Last week, 11/21, we lost Posey, the doe that had the quads, to a dog attack. I found her when I went to do evening chores. The deed had already been done when I got out there. The other 8 goats in the same pen were untouched, but right now the remaining goats are total paranoid basket cases. Posey made it thru the night, but the injuries to her face, head and ears (the lack of both ears) looked worse in the morning. It was starting to get dark when I was feeding and by the time we got her moved into the empty side of the chicken coop, got a bed made for her, heat lights on her and a hot water bottle, the light in the coop wasn't real good for viewing the details. I went out to check on her every hour due to the one light we were using, it was a work light and I didn't want her getting up and getting tangled up in the light or the chords. We had an x vet tech come over and we sub-q'd her with bagged saline solution, gave her a double dose of antibiotic, and just tried to keep her as comfortable as humanly possible. The vet tech came over in the morning to help us load her to get to vets. I had her look at her face in the daylight and she agreed with us that she needed to be put down. There wasn't enough left of her face to do anything with, and nothing to use for stitching. I put her down right after morning chores. The tears I shed were as much from anger as it was the pain of loosing our best milker. She was going to be 4 next spring. I think we know who the dog belonged to, but not seeing l it happen, all I could do is call the Officers and make a report. These dogs killed on of our breeding buck rabbits earlier this spring and they were seen and charges filed. About 1.5 months after the rabbit, 30 of our 36 sheep were attacked by dogs also. We didn't loose any of them but we had 5 springers that were pretty beat up in the chicken coop for a month or so healing, including a broken leg that went to vets. Plus, we had to do antibiotic shots 2x a day for a week. That sure didn't endear our girls to us for a long time. There again, didn't see it happen. It goes without saying, If those dogs are seen anywhere close to my property, the situation will be taken care of. We even have cams up that went up after the sheep attack. It just so happened that we had 2 days of 50 mph + winds and the cam that watched the barn was upside down and not watching where it should have been.
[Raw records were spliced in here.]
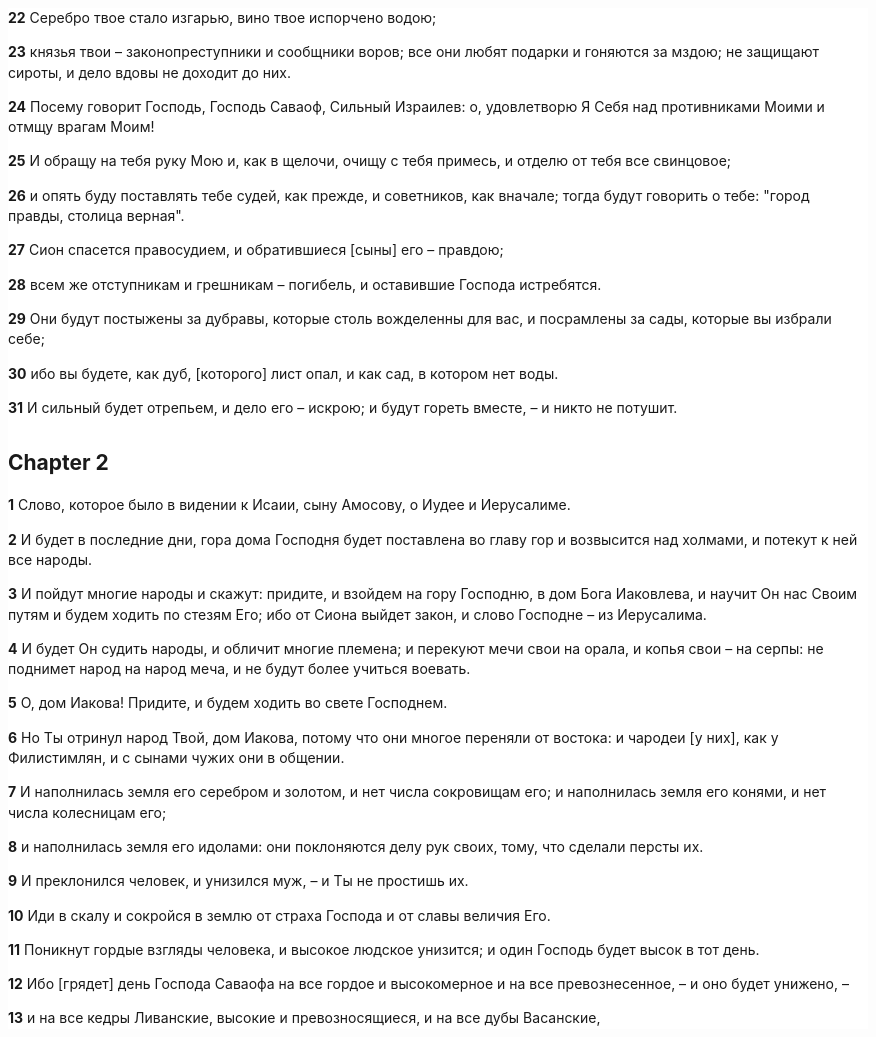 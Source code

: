 **22** Серебро твое стало изгарью, вино твое испорчено водою;

**23** князья твои – законопреступники и сообщники воров; все они любят подарки и гоняются за мздою; не защищают сироты, и дело вдовы не доходит до них.

**24** Посему говорит Господь, Господь Саваоф, Сильный Израилев: о, удовлетворю Я Себя над противниками Моими и отмщу врагам Моим!

**25** И обращу на тебя руку Мою и, как в щелочи, очищу с тебя примесь, и отделю от тебя все свинцовое;

**26** и опять буду поставлять тебе судей, как прежде, и советников, как вначале; тогда будут говорить о тебе: "город правды, столица верная".

**27** Сион спасется правосудием, и обратившиеся [сыны] его – правдою;

**28** всем же отступникам и грешникам – погибель, и оставившие Господа истребятся.

**29** Они будут постыжены за дубравы, которые столь вожделенны для вас, и посрамлены за сады, которые вы избрали себе;

**30** ибо вы будете, как дуб, [которого] лист опал, и как сад, в котором нет воды.

**31** И сильный будет отрепьем, и дело его – искрою; и будут гореть вместе, – и никто не потушит.

## Chapter 2

**1** Слово, которое было в видении к Исаии, сыну Амосову, о Иудее и Иерусалиме.

**2** И будет в последние дни, гора дома Господня будет поставлена во главу гор и возвысится над холмами, и потекут к ней все народы.

**3** И пойдут многие народы и скажут: придите, и взойдем на гору Господню, в дом Бога Иаковлева, и научит Он нас Своим путям и будем ходить по стезям Его; ибо от Сиона выйдет закон, и слово Господне – из Иерусалима.

**4** И будет Он судить народы, и обличит многие племена; и перекуют мечи свои на орала, и копья свои – на серпы: не поднимет народ на народ меча, и не будут более учиться воевать.

**5** О, дом Иакова! Придите, и будем ходить во свете Господнем.

**6** Но Ты отринул народ Твой, дом Иакова, потому что они многое переняли от востока: и чародеи [у них], как у Филистимлян, и с сынами чужих они в общении.

**7** И наполнилась земля его серебром и золотом, и нет числа сокровищам его; и наполнилась земля его конями, и нет числа колесницам его;

**8** и наполнилась земля его идолами: они поклоняются делу рук своих, тому, что сделали персты их.

**9** И преклонился человек, и унизился муж, – и Ты не простишь их.

**10** Иди в скалу и сокройся в землю от страха Господа и от славы величия Его.

**11** Поникнут гордые взгляды человека, и высокое людское унизится; и один Господь будет высок в тот день.

**12** Ибо [грядет] день Господа Саваофа на все гордое и высокомерное и на все превознесенное, – и оно будет унижено, –

**13** и на все кедры Ливанские, высокие и превозносящиеся, и на все дубы Васанские,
We are hoping for a better summer and are looking forward to lots of kids and lambs running around. We have our ram in with 8 ewes due in April, goat kids due in March, and our cow due in August. Spring time, best time of the year around a farm. :smile:


----------



## ThreeHavens

I am so sorry!!


----------



## Texaslass

I didn't read everything, I just wanted to say congrats on all the babies. And I LOVE little Tuffy, what a great name! :lol: Matches him perfectly.


----------



## NyGoatMom

Wow....how frustrating and sad to lose a good milker to a dog attack! Sorry that is an issue you have to deal with  

Hoping spring brings lots of healthy babies for you


----------



## nchen7

i'm so sorry for your loss!! stupid stray dogs. maybe look into having a guard animal to keep your babies safe?


----------



## kccjer

Ugh. What a rough time. Hope you get it taken care of soon


----------



## Texaslass

I am sorry! I missed the bad news part when I posted before.  :hug:


----------



## utahgal

The really bad thing is, they aren't strays. They have an owner. I know all the dogs in the immediate area, like our mile square. These dogs live about 1.5/2 miles north of us. That is *IF* they are the same dogs that killed our rabbit. We live in the desert, 45 miles from any kind of official Law Enforcement. DESERT LAWS APPLIES. Enough said ! 8(


----------



## ksalvagno

Sounds like time for SSS.


----------



## HorsePrerace

Wow congrats.


----------